Using Japan as a consumer,  US values for white wheat out of the PNW convert to a number equivalent to somewhere around AUD$400 XF LPP. Currently we are seeing APW into the Newcastle port bid roughly $440 – $450, so local prices are somewhat comparable to US values for that product and into that location.

Paris rapeseed closed in the green, gaining E3.00 on the nearby and that or better across the outer months. The AUD was a fraction lower; the combination puts local prices in a good position to take back yesterday losses. There is not a lot of negative news to push global canola / rapeseed prices lower at present. Obviously, there’s a little pressure from the huge Brazilian soybean crop but that is being countered somewhat by the reduction in Argentine beans. The drop in Argie beans is not going to have a huge impact though. Argie beans could fall 10mt YoY and the extra Brazilian beans would easily cover it. The Brazilian bean crop may not be as big as expected a month ago though.

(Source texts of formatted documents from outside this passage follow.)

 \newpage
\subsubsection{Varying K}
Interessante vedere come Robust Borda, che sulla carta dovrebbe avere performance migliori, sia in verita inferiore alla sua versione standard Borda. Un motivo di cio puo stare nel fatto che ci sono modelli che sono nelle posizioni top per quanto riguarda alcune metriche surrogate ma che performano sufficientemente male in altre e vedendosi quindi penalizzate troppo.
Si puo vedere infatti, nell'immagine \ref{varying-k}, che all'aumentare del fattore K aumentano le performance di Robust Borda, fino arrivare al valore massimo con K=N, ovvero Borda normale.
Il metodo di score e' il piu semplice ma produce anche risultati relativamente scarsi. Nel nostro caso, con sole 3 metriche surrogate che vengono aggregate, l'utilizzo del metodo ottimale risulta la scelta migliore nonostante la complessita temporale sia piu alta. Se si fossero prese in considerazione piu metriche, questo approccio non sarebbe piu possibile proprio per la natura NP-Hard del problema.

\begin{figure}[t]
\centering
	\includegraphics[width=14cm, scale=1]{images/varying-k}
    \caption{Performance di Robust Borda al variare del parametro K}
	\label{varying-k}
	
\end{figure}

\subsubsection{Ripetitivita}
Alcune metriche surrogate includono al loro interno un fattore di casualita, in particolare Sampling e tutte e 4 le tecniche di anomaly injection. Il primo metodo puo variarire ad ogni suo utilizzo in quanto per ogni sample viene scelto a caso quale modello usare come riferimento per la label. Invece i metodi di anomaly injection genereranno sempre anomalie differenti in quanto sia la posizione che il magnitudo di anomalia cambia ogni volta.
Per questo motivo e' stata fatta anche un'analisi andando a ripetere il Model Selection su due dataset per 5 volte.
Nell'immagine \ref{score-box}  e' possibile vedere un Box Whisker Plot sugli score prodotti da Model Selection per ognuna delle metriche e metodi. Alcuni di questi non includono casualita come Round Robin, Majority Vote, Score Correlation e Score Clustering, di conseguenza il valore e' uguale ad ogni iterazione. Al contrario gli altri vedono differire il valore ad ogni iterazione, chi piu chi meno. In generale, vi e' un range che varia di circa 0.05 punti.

The currently inelastic demand for rapeseed / canola oil is ongoing, well for the time being. Germany continues to work towards banning food grain-based biodiesel production by 2030, that could hurt a little in the long run, until the oilseed guys figure out what to grow at least.
The International Grains Council lowered world soybean production 7mt to 378mt, the drought in Argentina the major cause for the reduction from January.